Match the word "begin". Return each line of the data below where it appears.

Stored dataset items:
####################

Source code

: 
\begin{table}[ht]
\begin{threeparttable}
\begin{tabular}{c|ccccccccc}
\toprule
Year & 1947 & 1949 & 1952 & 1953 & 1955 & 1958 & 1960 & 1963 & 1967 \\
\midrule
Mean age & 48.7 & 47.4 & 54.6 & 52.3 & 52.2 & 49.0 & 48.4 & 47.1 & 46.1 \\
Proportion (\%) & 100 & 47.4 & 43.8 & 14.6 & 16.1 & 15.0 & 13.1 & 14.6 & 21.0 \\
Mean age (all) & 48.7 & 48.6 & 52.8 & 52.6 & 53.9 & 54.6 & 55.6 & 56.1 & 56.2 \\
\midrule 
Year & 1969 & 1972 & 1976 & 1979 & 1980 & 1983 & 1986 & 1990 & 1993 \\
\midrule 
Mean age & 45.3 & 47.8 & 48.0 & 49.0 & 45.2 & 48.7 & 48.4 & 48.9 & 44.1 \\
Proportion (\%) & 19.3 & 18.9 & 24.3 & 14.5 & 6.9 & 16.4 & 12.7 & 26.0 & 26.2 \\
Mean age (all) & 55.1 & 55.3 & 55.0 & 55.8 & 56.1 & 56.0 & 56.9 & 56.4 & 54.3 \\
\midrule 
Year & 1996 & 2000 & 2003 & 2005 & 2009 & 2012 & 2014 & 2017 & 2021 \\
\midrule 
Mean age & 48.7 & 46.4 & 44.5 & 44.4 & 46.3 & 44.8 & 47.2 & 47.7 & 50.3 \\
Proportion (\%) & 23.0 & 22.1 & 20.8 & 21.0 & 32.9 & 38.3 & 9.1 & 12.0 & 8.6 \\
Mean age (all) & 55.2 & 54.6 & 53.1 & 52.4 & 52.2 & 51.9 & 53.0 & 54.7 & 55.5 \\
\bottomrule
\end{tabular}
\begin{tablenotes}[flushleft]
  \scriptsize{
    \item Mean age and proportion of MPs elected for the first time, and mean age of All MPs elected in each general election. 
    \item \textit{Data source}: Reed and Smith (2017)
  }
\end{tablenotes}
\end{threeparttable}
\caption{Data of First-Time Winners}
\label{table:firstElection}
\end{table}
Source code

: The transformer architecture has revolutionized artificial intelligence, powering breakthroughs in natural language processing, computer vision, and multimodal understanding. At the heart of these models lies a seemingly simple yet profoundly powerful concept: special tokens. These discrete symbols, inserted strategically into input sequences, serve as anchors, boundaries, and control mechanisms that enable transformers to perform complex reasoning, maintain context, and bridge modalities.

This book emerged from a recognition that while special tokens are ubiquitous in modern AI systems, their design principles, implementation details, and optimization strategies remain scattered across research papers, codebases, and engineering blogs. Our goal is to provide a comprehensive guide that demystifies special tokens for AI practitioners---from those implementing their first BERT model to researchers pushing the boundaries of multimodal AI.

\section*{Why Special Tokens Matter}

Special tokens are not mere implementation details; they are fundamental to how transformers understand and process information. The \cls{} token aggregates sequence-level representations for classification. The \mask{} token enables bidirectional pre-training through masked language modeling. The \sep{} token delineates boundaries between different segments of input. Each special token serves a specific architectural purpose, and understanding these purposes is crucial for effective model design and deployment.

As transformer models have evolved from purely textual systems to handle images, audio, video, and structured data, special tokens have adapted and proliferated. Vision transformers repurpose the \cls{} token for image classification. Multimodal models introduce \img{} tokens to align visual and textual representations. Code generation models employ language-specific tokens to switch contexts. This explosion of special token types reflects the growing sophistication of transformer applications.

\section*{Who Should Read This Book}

####################

## [Reply to the exercise]
\begin{table}[ht]
\begin{threeparttable}
\begin{tabular}{c|ccccccccc}
\begin{tablenotes}[flushleft]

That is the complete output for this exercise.